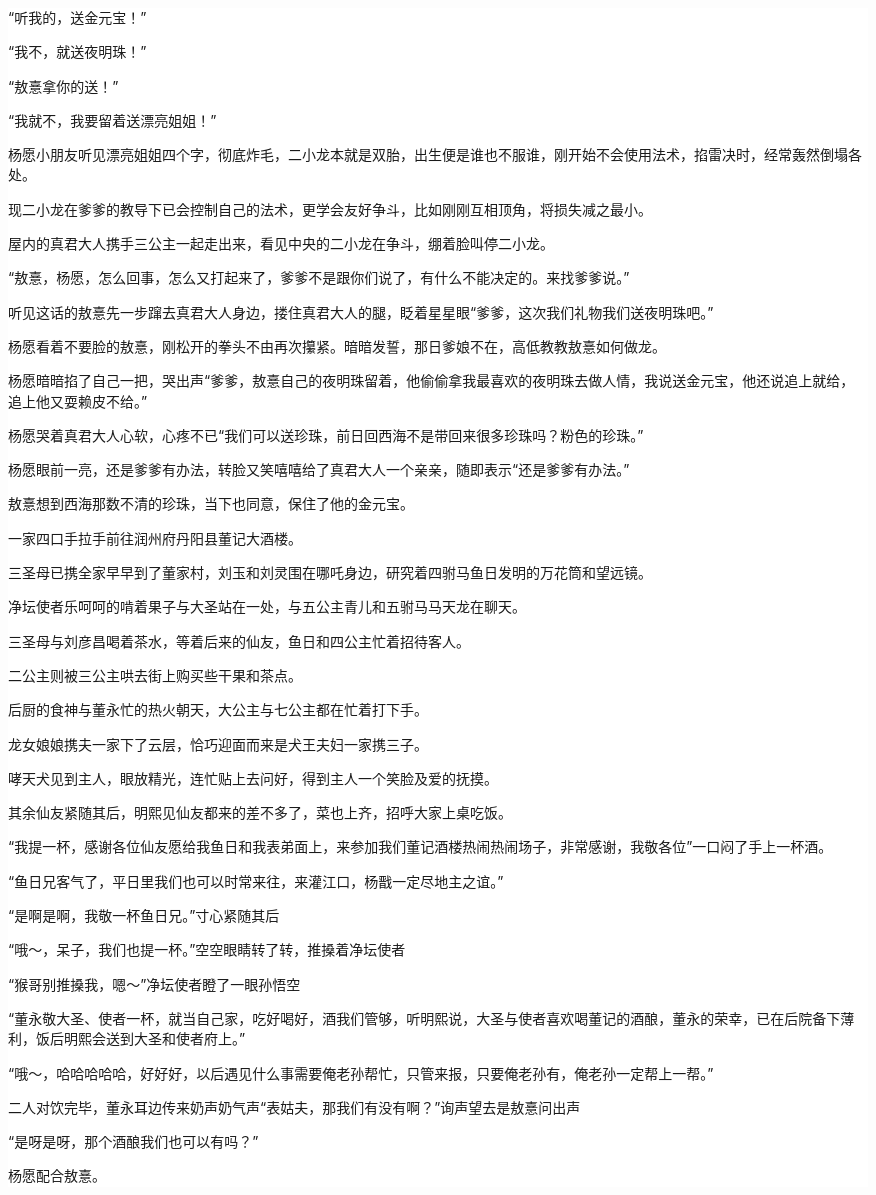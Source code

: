 “听我的，送金元宝！”

“我不，就送夜明珠！”

“敖憙拿你的送！”

“我就不，我要留着送漂亮姐姐！”

杨愿小朋友听见漂亮姐姐四个字，彻底炸毛，二小龙本就是双胎，出生便是谁也不服谁，刚开始不会使用法术，掐雷决时，经常轰然倒塌各处。

现二小龙在爹爹的教导下已会控制自己的法术，更学会友好争斗，比如刚刚互相顶角，将损失减之最小。

屋内的真君大人携手三公主一起走出来，看见中央的二小龙在争斗，绷着脸叫停二小龙。

“敖憙，杨愿，怎么回事，怎么又打起来了，爹爹不是跟你们说了，有什么不能决定的。来找爹爹说。”

听见这话的敖憙先一步蹿去真君大人身边，搂住真君大人的腿，眨着星星眼“爹爹，这次我们礼物我们送夜明珠吧。”

杨愿看着不要脸的敖憙，刚松开的拳头不由再次攥紧。暗暗发誓，那日爹娘不在，高低教教敖憙如何做龙。

杨愿暗暗掐了自己一把，哭出声“爹爹，敖憙自己的夜明珠留着，他偷偷拿我最喜欢的夜明珠去做人情，我说送金元宝，他还说追上就给，追上他又耍赖皮不给。”

杨愿哭着真君大人心软，心疼不已“我们可以送珍珠，前日回西海不是带回来很多珍珠吗？粉色的珍珠。”

杨愿眼前一亮，还是爹爹有办法，转脸又笑嘻嘻给了真君大人一个亲亲，随即表示“还是爹爹有办法。”

敖憙想到西海那数不清的珍珠，当下也同意，保住了他的金元宝。

一家四口手拉手前往润州府丹阳县董记大酒楼。

三圣母已携全家早早到了董家村，刘玉和刘灵围在哪吒身边，研究着四驸马鱼日发明的万花筒和望远镜。

净坛使者乐呵呵的啃着果子与大圣站在一处，与五公主青儿和五驸马马天龙在聊天。

三圣母与刘彦昌喝着茶水，等着后来的仙友，鱼日和四公主忙着招待客人。

二公主则被三公主哄去街上购买些干果和茶点。

后厨的食神与董永忙的热火朝天，大公主与七公主都在忙着打下手。

龙女娘娘携夫一家下了云层，恰巧迎面而来是犬王夫妇一家携三子。

哮天犬见到主人，眼放精光，连忙贴上去问好，得到主人一个笑脸及爱的抚摸。

其余仙友紧随其后，明熙见仙友都来的差不多了，菜也上齐，招呼大家上桌吃饭。

“我提一杯，感谢各位仙友愿给我鱼日和我表弟面上，来参加我们董记酒楼热闹热闹场子，非常感谢，我敬各位”一口闷了手上一杯酒。

“鱼日兄客气了，平日里我们也可以时常来往，来灌江口，杨戬一定尽地主之谊。”

“是啊是啊，我敬一杯鱼日兄。”寸心紧随其后

“哦～，呆子，我们也提一杯。”空空眼睛转了转，推搡着净坛使者

“猴哥别推搡我，嗯～”净坛使者瞪了一眼孙悟空

“董永敬大圣、使者一杯，就当自己家，吃好喝好，酒我们管够，听明熙说，大圣与使者喜欢喝董记的酒酿，董永的荣幸，已在后院备下薄利，饭后明熙会送到大圣和使者府上。”

“哦～，哈哈哈哈哈，好好好，以后遇见什么事需要俺老孙帮忙，只管来报，只要俺老孙有，俺老孙一定帮上一帮。”

二人对饮完毕，董永耳边传来奶声奶气声“表姑夫，那我们有没有啊？”询声望去是敖憙问出声

“是呀是呀，那个酒酿我们也可以有吗？”

杨愿配合敖憙。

__________

*Exercise directions:*
Please write out, exactly as they appear above, only the lines in the stretch from the line with "杨愿暗暗掐了自己一把，哭出声" through the line with "净坛使者乐呵呵的啃着果子与大圣站在一处，与五公主青儿和五驸马马天龙在聊天。".

*Solution for this task:*
杨愿暗暗掐了自己一把，哭出声“爹爹，敖憙自己的夜明珠留着，他偷偷拿我最喜欢的夜明珠去做人情，我说送金元宝，他还说追上就给，追上他又耍赖皮不给。”

杨愿哭着真君大人心软，心疼不已“我们可以送珍珠，前日回西海不是带回来很多珍珠吗？粉色的珍珠。”

杨愿眼前一亮，还是爹爹有办法，转脸又笑嘻嘻给了真君大人一个亲亲，随即表示“还是爹爹有办法。”

敖憙想到西海那数不清的珍珠，当下也同意，保住了他的金元宝。

一家四口手拉手前往润州府丹阳县董记大酒楼。

三圣母已携全家早早到了董家村，刘玉和刘灵围在哪吒身边，研究着四驸马鱼日发明的万花筒和望远镜。

净坛使者乐呵呵的啃着果子与大圣站在一处，与五公主青儿和五驸马马天龙在聊天。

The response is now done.